For the example below, we assume that the asset we are burgling comes from an exponential distribution with mean \(\frac{1}{\lambda}\) and the probability of success at each stage comes from a truncated normal distribution.
#' The expected threshold for deciding to loot at each stage
#'
#' @param r the wealth of the burglar
#' @param lambda the parameter for the exponential distribution from which the asset comes from
#'
#' @return the expected critical loot value
#' @export
expected.next.loot <- function(r, lambda, mean = 0.7, sd = 0.1){
integrand <- function(t){
return(lambda*exp(-lambda*t) * (r+t))
}
integrated.res <- integrate(integrand, lower = 0, upper = Inf)$value
return(integrated.res*etruncnorm(a = 0, b = 1, mean = mean, sd = sd))
}
#set parameters
lambda <- 1 / 40
r.vals <- seq(0, 100, by = 10)
expected.loot.thresholds <- sapply(r.vals, function(r) expected.next.loot(r, lambda))
result.df <- data.frame(r = r.vals, LootThreshold = expected.loot.thresholds)

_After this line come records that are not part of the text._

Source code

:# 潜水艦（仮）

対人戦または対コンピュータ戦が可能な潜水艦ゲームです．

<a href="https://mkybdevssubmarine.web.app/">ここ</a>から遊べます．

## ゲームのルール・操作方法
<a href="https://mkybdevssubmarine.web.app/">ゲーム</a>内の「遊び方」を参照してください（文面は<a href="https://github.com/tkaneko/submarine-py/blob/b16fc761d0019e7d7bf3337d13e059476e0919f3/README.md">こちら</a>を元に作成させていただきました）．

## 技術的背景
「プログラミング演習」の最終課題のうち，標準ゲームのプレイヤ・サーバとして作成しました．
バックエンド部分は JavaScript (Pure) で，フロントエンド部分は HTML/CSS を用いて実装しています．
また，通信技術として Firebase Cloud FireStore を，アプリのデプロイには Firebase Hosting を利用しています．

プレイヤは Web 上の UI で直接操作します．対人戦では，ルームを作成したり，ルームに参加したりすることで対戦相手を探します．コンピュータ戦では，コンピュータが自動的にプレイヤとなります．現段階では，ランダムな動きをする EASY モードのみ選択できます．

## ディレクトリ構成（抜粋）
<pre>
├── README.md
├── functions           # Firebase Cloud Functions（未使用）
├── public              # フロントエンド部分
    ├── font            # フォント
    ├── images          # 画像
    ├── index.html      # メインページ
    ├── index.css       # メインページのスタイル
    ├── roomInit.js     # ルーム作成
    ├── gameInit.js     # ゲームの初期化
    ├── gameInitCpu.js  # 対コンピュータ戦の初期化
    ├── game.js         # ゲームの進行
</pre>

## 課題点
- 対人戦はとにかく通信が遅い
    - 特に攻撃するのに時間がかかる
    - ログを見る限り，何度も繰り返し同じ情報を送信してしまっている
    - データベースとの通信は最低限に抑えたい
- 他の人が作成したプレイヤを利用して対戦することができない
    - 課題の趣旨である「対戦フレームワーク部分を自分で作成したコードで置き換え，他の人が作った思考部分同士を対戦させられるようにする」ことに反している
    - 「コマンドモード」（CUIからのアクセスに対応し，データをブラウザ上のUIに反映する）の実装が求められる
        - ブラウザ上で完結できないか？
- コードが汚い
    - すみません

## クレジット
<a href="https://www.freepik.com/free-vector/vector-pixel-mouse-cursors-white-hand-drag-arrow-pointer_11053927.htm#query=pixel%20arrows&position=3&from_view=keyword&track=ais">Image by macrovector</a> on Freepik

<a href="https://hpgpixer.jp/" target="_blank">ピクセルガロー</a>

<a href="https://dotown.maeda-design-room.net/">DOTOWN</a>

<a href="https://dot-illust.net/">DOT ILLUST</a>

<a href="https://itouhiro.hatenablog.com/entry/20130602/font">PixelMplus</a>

ggplot(result.df)+geom_line(aes(x=r.vals, y=LootThreshold), size=1.5, color ="#001F3F")+
theme(
panel.grid.major = element_blank(),
panel.grid.minor = element_blank(),
panel.background = element_blank(),
axis.line = element_line(colour = "black"),
plot.title = element_text(hjust = 0.5, size = 20),
axis.text = element_text(size = 15),
text = element_text(size = 18)
)+labs(tag="A", x="r", y="Loot threshold", title=TeX("$a_i$ is a monotone sequence"))
Simulate the problem
#' Simulating the burglary problem with varying probability of success
#'
#' @param N the number of stages
#' @param r the burglar's wealth
#' @param lambda the parameter for the exponential distribution from which the asset comes from
#' @param tweaking.policy if you want to change the policy from optimal to a non-optimal policy simulation then change this parameter
#' @param mean the mean for the truncated normal distribution from which the probability of successful burgling comes from
#' @param sd the standard deviation for the truncated normal distribution from which the probability of successful burgling comes from
#'
#' @return the simulated wealth
#' @export
simulate.problem <- function(N, r, lambda, tweaking.policy = 0,mean=0.7, sd=0.2){
for(n in 1:N){ #go over all stages
expected.next.loot(r, lambda)->critical.loot
if(critical.loot>=(r+tweaking.policy)){
random.loot <- rexp(1, lambda)
p <- rtruncnorm(1, a = 0, b = 1, mean = mean, sd = sd)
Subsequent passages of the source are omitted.